The court found that the college’s argument that classifying the foundation as an agency that fulfills a governmental function would subject organizations like parent teacher associations, booster clubs and volunteer organizations to undue scrutiny was without merit.

Spence wrote that such organizations would be exempt because they, “…are often run by volunteers, are not under contract to manage a school’s entire endowment, and are not staffed by public employees who receive state health and retirement benefits.”

While each state’s courts consider a number of factors in deciding whether foundations qualify as entities of public institutions; sharing directors, employees, property, resources and state funding are general signs that the relationship is deep enough to qualify for the responsibilities of a public institution.

Speaking to those conditions, the appellate court’s decision points out that a memorandum of understanding was drawn up between the college and the foundation, outlining their relationship, and that the foundation’s executive director is also the college’s vice president for development.

The whole issue began in February of 2015, when the Illinois Senate Higher Education Committee requested “senior Leaders’ employment contracts, buyouts and severance agreements,” of the last 10 years in addition to all perks they received as part of their employment at Illinois public universities and community colleges, according to The Tribune.

This Senate committee investigation began after the College of DuPage trustees approved a controversial severance package for former president Robert Breuder, amounting to $762,867.77.

In light of the investigation, the Tribune filed three FOIA requests:

  • April 1, 2015: It requested the DuPage County grand jury subpoena from the college.
  • April 14, 2015: It requested, “documents regarding College administrators’ expenses that were reimbursed by the Foundation through the Foundation’s leadership cultivation account,” from the college and the foundation.
  • April16, 2015: It requested, “all state and federal subpoenas received by the Foundation since April 1, 2015,” from the college and the foundation.

The college released the DuPage county subpoena requested by the Tribune, but not the federal subpoena, which it said it did not have in its possession or control.
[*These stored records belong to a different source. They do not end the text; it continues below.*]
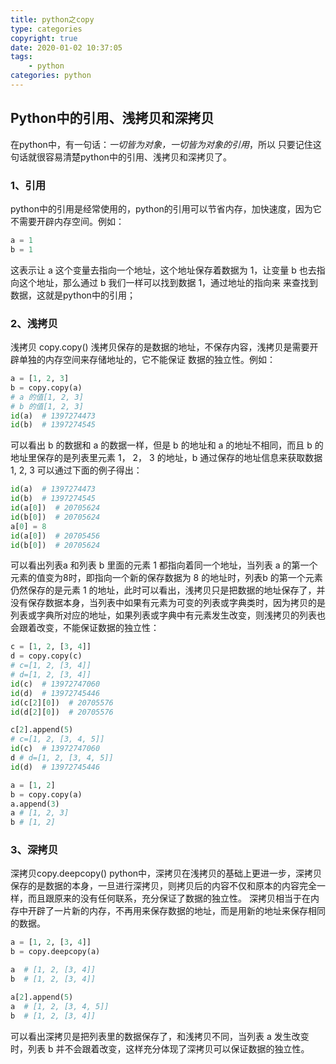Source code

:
 ```yaml
---
title: python之copy
type: categories
copyright: true
date: 2020-01-02 10:37:05
tags:
    - python
categories: python
---
```


## Python中的引用、浅拷贝和深拷贝
在python中，有一句话：*一切皆为对象，一切皆为对象的引用*，所以
只要记住这句话就很容易清楚python中的引用、浅拷贝和深拷贝了。

### 1、引用
python中的引用是经常使用的，python的引用可以节省内存，加快速度，因为它不需要开辟内存空间。例如：
<!--more-->
```python
a = 1
b = 1
```
这表示让 a 这个变量去指向一个地址，这个地址保存着数据为 1，让变量 b 也去指向这个地址，那么通过 b 我们一样可以找到数据 1，通过地址的指向来
来查找到数据，这就是python中的引用；


### 2、浅拷贝
浅拷贝 copy.copy()
浅拷贝保存的是数据的地址，不保存内容，浅拷贝是需要开辟单独的内存空间来存储地址的，它不能保证
数据的独立性。例如：
```python
a = [1, 2, 3]
b = copy.copy(a)
# a 的值[1, 2, 3]
# b 的值[1, 2, 3]
id(a)  # 1397274473
id(b)  # 1397274545
```
可以看出 b 的数据和 a 的数据一样，但是 b 的地址和 a 的地址不相同，而且 b 的地址里保存的是列表里元素 1， 2， 3 的地址，b 通过保存的地址信息来获取数据1, 2, 3 可以通过下面的例子得出：
```python
id(a)  # 1397274473
id(b)  # 1397274545
id(a[0])  # 20705624
id(b[0])  # 20705624
a[0] = 8
id(a[0])  # 20705456
id(b[0])  # 20705624
```
可以看出列表a 和列表 b 里面的元素 1 都指向着同一个地址，当列表 a 的第一个元素的值变为8时，即指向一个新的保存数据为 8 的地址时，列表b 的第一个元素仍然保存的是元素 1 的地址，此时可以看出，浅拷贝只是把数据的地址保存了，并没有保存数据本身，当列表中如果有元素为可变的列表或字典类时，因为拷贝的是列表或字典所对应的地址，如果列表或字典中有元素发生改变，则浅拷贝的列表也会跟着改变，不能保证数据的独立性：
```python
c = [1, 2, [3, 4]]
d = copy.copy(c)
# c=[1, 2, [3, 4]]
# d=[1, 2, [3, 4]]
id(c)  # 13972747060
id(d)  # 13972745446
id(c[2][0])  # 20705576
id(d[2][0])  # 20705576

c[2].append(5)
# c=[1, 2, [3, 4, 5]]
id(c)  # 13972747060
d # d=[1, 2, [3, 4, 5]]
id(d)  # 13972745446
```
```python
a = [1, 2]
b = copy.copy(a)
a.append(3)
a # [1, 2, 3]
b # [1, 2]
```

### 3、深拷贝
深拷贝copy.deepcopy()
python中，深拷贝在浅拷贝的基础上更进一步，深拷贝保存的是数据的本身，一旦进行深拷贝，则拷贝后的内容不仅和原本的内容完全一样，而且跟原来的没有任何联系，充分保证了数据的独立性。
深拷贝相当于在内存中开辟了一片新的内存，不再用来保存数据的地址，而是用新的地址来保存相同的数据。
```python
a = [1, 2, [3, 4]]
b = copy.deepcopy(a)

a  # [1, 2, [3, 4]]
b  # [1, 2, [3, 4]]

a[2].append(5)
a  # [1, 2, [3, 4, 5]]
b  # [1, 2, [3, 4]]
```
可以看出深拷贝是把列表里的数据保存了，和浅拷贝不同，当列表 a 发生改变时，列表 b 并不会跟着改变，这样充分体现了深拷贝可以保证数据的独立性。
The college moved to dismiss the case because it could not be compelled to produce something it did not have in its possession.
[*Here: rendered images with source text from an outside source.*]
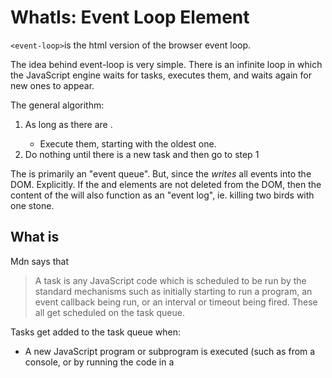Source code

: # WhatIs: Event Loop Element

`<event-loop>`is the html version of the browser event loop.

The idea behind event-loop is very simple. There is an infinite loop in which the JavaScript engine waits for tasks, 
executes them, and waits again for new ones to appear.

The general algorithm:

1. As long as there are <tasks>.
   * Execute them, starting with the oldest one.
2. Do nothing until there is a new task and then go to step 1

The <event-loop> is primarily an "event queue". But, since the <event-loop> *writes* all events into the DOM. Explicitly.
If the <event> and <task> elements are not deleted from the DOM, then the content of the <event-loop> will also function
as an "event log", ie. killing two birds with one stone.
## What is <task>

Mdn says that 

 > A task is any JavaScript code which is scheduled to be run by the standard mechanisms such as initially starting to 
 >run a program, an event callback being run, or an interval or timeout being fired. These all get scheduled on the task queue.

Tasks get added to the task queue when:

* A new JavaScript program or subprogram is executed (such as from a console, or by running the code in a <script> element) directly.
* An event fires, adding the event's callback function to the task queue.
* A timeout or interval created with setTimeout() or setInterval() is reached, causing the corresponding callback to be added to the task queue.

each time `setTimeout()` is called it produce task,  which `<event-loop>` interprets into a <task> element. 

>That is, `<task>` is the html version of the task in the event loop of the browser.

### HowTo: create <task>
In order to create a <task> it is necessary to keep track of every call to `setTimeout()`. This is done quite simply. 
We store the original function in a global variable, and define our own logic.

```javascript
const setTimeoutOG = window.setTimeout;
window.setTimeout = function setTimeout(cb, ms) {
  const timeoutElement = makeTaskElement(cb, ms);
  timeoutElement && document.querySelector("event-loop").prepend(timeoutElement);
};
```

When a <task> element is created, attributes are defined that display basic setTimeout() information, as well as the creation 
time and the time when the element should be executed. This is necessary to keep track of the timeout and temporarily
execute it later. 

Since it is not possible to pass a function as an attribute value, but it is possible to pass its name. Before add an attribute 
you have to make sure the passed function is in global scope. Obviously, this fact establishes some restrictions on the function. 
For example, it is not possible to pass a function which is in the local scope. The reason is that if you interpret the 
element back into a function, it will be impossible to access the original function. 

Of course, we can pass a local function as an object property, but this has a disadvantage. When the page reloads the
html attributes will be saved but the property won't. Using the attributes we recreate the original `setTimeout()`.

```javascript
function makeTaskElement(cb, ms = 0) {   
  const el = document.createElement('task');     
  el.setAttribute(":created", Date.now());    
  el.setAttribute(":delay", ms);
  el.setAttribute(":start", Date.now() + ms); 
  const name = cb.name;
  if (window[name]) {       
    el.setAttribute(':cb', name);
    el.cb = cb;
    return el;
  } else {
    name ? console.warn("Unable to add local function", name, "to", el) :
      console.warn("Unable to add an anonymous function to", el)
  }
}
```
### HowTo: nested tasks

There are times when necessary to process a chain of functions. In this case you can make nested `<task>`s.

If such a chain should use arguments, we can pass them inside `<task>`. Using this approach, `<event-loop>` handles the 
original function (defined with the `:cb` attribute) using arguments and defines its result directly in `<task>` using the `:res` attribute.

```html
    <task :created="1631618374265" :delay="3000" :start="1631789839346" :cb="plus">
        <task :created="1631618374264" :delay="2000" :start="1631789839346" :cb=multiply>
            <task :created="1631618374262" :delay="1000" :start="1631789839346" :cb=divide>
                <int>6</int>
                <int>1</int>
            </task>
            <int>2</int>
            <int>5</int>
        </task>
        <int>3</int>
    </task>
```

Thi is the same as  

```javascript
 setTimeout(plus(3, setTimeout(multiply(2, 5, setTimeout(divide(6, 1),1000))), 2000), 3000);
```   

## WhatIs <event>


### How to create <event>


## How to make <event-loop>

To start processing <task> and <event> elements, <event-loop> uses the DOMContentLoaded event in its constructor, which 
ensures that the HTML has been fully loaded and parsed.  The :now attribute is also defined, which is used as a relative 
time point when parsing inner elements timestamps.

```javascript
class EventLoop extends FirstConnectedCallbackMixin {
  constructor() {
    super();
    document.addEventListener('DOMContentLoaded', () => {
      if (document.readyState === "loading") return;
      this.setAttribute(":now", Date.now());
      this.findNextTask();
    });
  }
  ...
}
```

To track the first addition of `<event-loop>` to the DOM, [firstConnectedCallback()](https://github.com/orstavik/JoiComponents/blob/a347a7151efe1733dfcfc83518595304eeda3ea9/book/chapter8_HowToMakeMixins/11_Pattern_FirstCallback.md)
is used instead of the traditional `connectedCallback()`. 

   - `this.active` - is used to define the active element and ensure that several elements are not processed at the same time.
   - `this.timer` - identifier `setTimeout()`.

The MutationObserver is used to track the addition of new items.  Each time a callback is triggered, `this.active` becomes
 true and `findNextTask()` is called.  

```javascript
  firstConnectedCallback() {
    this.active = false;
    this.timer = 0;
    const mo = new MutationObserver(mr => {
      if (this.active || !mr[0].addedNodes.length)
        return;
      this.active = true;
      this.findNextTask();
    });
    mo.observe(this, {childList: true});
    const eventLoopElement = document.querySelectorAll("event-loop");
    if (eventLoopElement.length > 1)
      throw new Error("There are two event-loop elements in the DOM at the same time");
    const parentElementTagNAme = eventLoopElement[0].parentNode.tagName;
    if (parentElementTagNAme !== "HEAD" && parentElementTagNAme !== "BODY")
      throw new Error("event-loop element is not either a direct child of either head or body element");
  }
```

The `findNextTask()` keeps track of all items that have been added and are waiting to execute or end a delay.

`<event> `elements have no delay and are processed immediately when `<task>` elements based on setTimeout so must pass a
 delay check (even if it is 0).

The pending `<task>` elements contain only those attributes which were defined at creation. Therefore, the main guideline
for waiting elements is the absence of `:started `attribute. 
In case the call time has not come yet, the original `setTimeout()` is called (which is stored in a global variable) 
to repeat the check at a suitable time.
When the element waits for its call time, a `:started` attribute is added that represents the start time of processing. 
 
```javascript
  findNextTask() {
    const eventLoop = document.querySelector("event-loop");
    const waitingEvent = document.querySelector('event-loop > event:not([\\:started]');
    if (waitingEvent)
      this.runTask(waitingEvent);
    let nonResolvedTask = [...document.querySelectorAll('task:not([\\:started]')].filter(task =>
      !task.hasAttribute(":started") && !task.children.length || !![...task?.children].filter(
        c => !c.hasAttribute(":started") && c.getAttribute(":start") > eventLoop.getAttribute(
        ":now")).length).pop();
    if (!nonResolvedTask)
      return this.active = false;
    const timeToWait = (parseInt(nonResolvedTask.getAttribute(':start')) || 0) - new Date().getTime();
    if (timeToWait <= 0) {
      this.runTask(nonResolvedTask);
    } else {
      this.timer = setTimeoutOG(() => this.findNextTask(), timeToWait);
      this.active = false;
    }
   }
```
After the end of the delay time, the item handled with `runTask()`.

//describe event

First of all, `runTask()` defined `this.active` as `true` and clears `this.timer`, which means starting to process the item.
 
 `<event>` is processed by `propagateEvent()`

Before the start of processing the `:started` attribute defined. It represents the time at which the handler function is active.
The processing of `<task>` depends on its type. If it is nested the processing done with `interpretTask()`, if not - `runTimer()`.

After the handler function executed the result of the execution obtained with `finishTask()`, the `:res` and `:finished`
 attributes defined. `:res` contains the result of the execution, `:finished `- the time the function finished. The next 
`findNextTask()` loop is also started.

```javascript
  finishTask(currentTask, data) {
    currentTask.setAttribute(":res", data);
    currentTask.setAttribute(":finished", Date.now());
    return this.findNextTask();
  }
```

`Promise.then()` is used to handle asynchronous functions. 
In addition, calls to asynchronous functions marked with `:async-started` and :`async-finished` attributes, which store
the start and end of the asynchronous operation.

```javascript
runTask(unresolvedTask) {
    this.active = true;
    if (this.timer)
      clearTimeout(this.timer);
    this.timer = 0;
    if (unresolvedTask?.tagName === "EVENT")
      propagateEvent(unresolvedTask);
    else {
      unresolvedTask.setAttribute(":started", Date.now());
      let res = unresolvedTask.children?.length ? this.interpretTask(unresolvedTask) : runTimer(unresolvedTask);
      typeof res?.then === 'function' ? res.then(data => {
        this.finishTask(unresolvedTask, data)
      }) : this.finishTask(unresolvedTask, res);
      let isAsync = !unresolvedTask.getAttribute(":res");
      let startedTimestamp = unresolvedTask.getAttribute(":started");
      if (isAsync && startedTimestamp) // if it has :started, but no :res, then it is :async-started.
        unresolvedTask.setAttribute(":async-started", startedTimestamp)
      if (isAsync)
        unresolvedTask.setAttribute(":async-finished", Date.now()); // if it has :res, then it is :finished :async-finished.  
    }
  }
```

The `interpretTask()` allows to retrieve the original function using its name from `:cb` attribute.  

`convertArguments()` function allows to correctly interpret string values into the type defined by the tag name of the 
internal elements. Calls the original function with interpreted arguments and defines `:res-type`, for next operations.

```javascript
  interpretTask(timeoutElement) {
    let cb;
    if (timeoutElement.getAttribute(":cb"))
      cb = window[timeoutElement.getAttribute(":cb")];
    const args = this.convertArguments(timeoutElement);
    if (!cb) return;
    let res = cb.call(null, args);
    if (!res) return timeoutElement.getAttribute(":res");
    timeoutElement.setAttribute(":res-type", timeoutElement.lastElementChild.tagName);
    return res;
  }

  convertArguments(timeoutElement, data) {
    let args = [...timeoutElement.children].map(child => {
      let textContent = child.textContent;
      let dataType = child.tagName;
      //3. process <str, <json, <int, <boolean, <float, <el>
      if (dataType === 'TASK') {
        textContent = child.getAttribute(':res');
        dataType = child.getAttribute(':res-type');
        if (!dataType) return console.warn(":res attribute specified without :res-type attribute in ", child)
      }
      if (dataType === 'STR')
        return textContent;
      if (dataType === 'JSON')
        return JSON.parse(textContent);
      if (dataType === 'INT')
        return Number.parseInt(textContent);
      if (dataType === 'BOOLEAN')
        return JSON.parse(textContent);
      if (dataType === 'FLOAT')
        return Number.parseFloat(textContent);
    });
    return args;
  }
```

Non nested `<task>` handles with `runTimer()`. It also retrieves the original function using its name from `:cb` attribute.  

```javascript
function runTimer(el) {
  let cb = el.cb || window[el.getAttribute(":cb")]
  if (!cb) return
  let res = cb.call(el);
  return res;
}
```

## References

1. [MDN: Using microtasks in JavaScript with queueMicrotask()](https://developer.mozilla.org/en-US/docs/Web/API/HTML_DOM_API/Microtask_guide)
The Tribune continued to report on issues surrounding college administrators’ expenses after the controversy with the president’s severance package, and found that over the course of three years, college administrators including former president Breuder racked up almost $200,000 in expenses at the upscale campus restaurant Waterleaf.

They also reported that members of the foundation board had business dealings with the college and may have benefitted from non-competitive contracts with the school. The Tribune found that between 2010 and 2015, the college incurred $200 million worth of expenses from businesses that had a member on the foundation board.

The foundation is the fundraising arm for the college, and while board members do not receive a salary, other employees are paid by the school, and receive other state employee benefits. The school receives more than $150 million a year from county property taxes and state funds, and serves 28,000 students.

In his decision, Judge Spence cites another recent ruling involving access to a nonprofit affiliate of educational institutions, Better Government Association v. Illinois High School Association. In that case, the Better Government Association requested records of “contracts for accounting, legal, sponsorship, and public relations/crisis communications services and all licensed vendor applications for the 2012 to 2013 and 2013 to 2014 fiscal years,” from the Illinois High School Association, which handles high school athletics, according to the court report.

When the IHSA said that it was not subject to these requests because it was a nonprofit, the BGA requested the documents from one of the association’s members, school district 230, which said it was not in possession of the documents.

The plaintiff, BGA, contends that IHSA fulfills a governmental function for the school districts and its records are therefore subject to public scrutiny.

The two lower court decisions both sided with the IHSA and the school district, but the case is awaiting a ruling from the state Supreme Court on appeal. In the DuPage ruling, however, Judge Spence questioned the district court’s findings in BGA.

“Respectfully, we believe that the First District misconstrued the statute when it stated that the requested records must independently satisfy the definition of “public records” under section 2(c) in order to trigger section 7(2),” Spence wrote. Later, he concludes, “Under a plain reading of section 2(c), records that qualify as “public records” remain “public records” if they are transferred to a nonpublic body.”

High school principals and other school employees make up the IHSA board of directors, but it does not require dues from member schools. It is funded by the events it hosts and business sponsorships.

IHSA also has an administrative staff and executive director that are not government employees.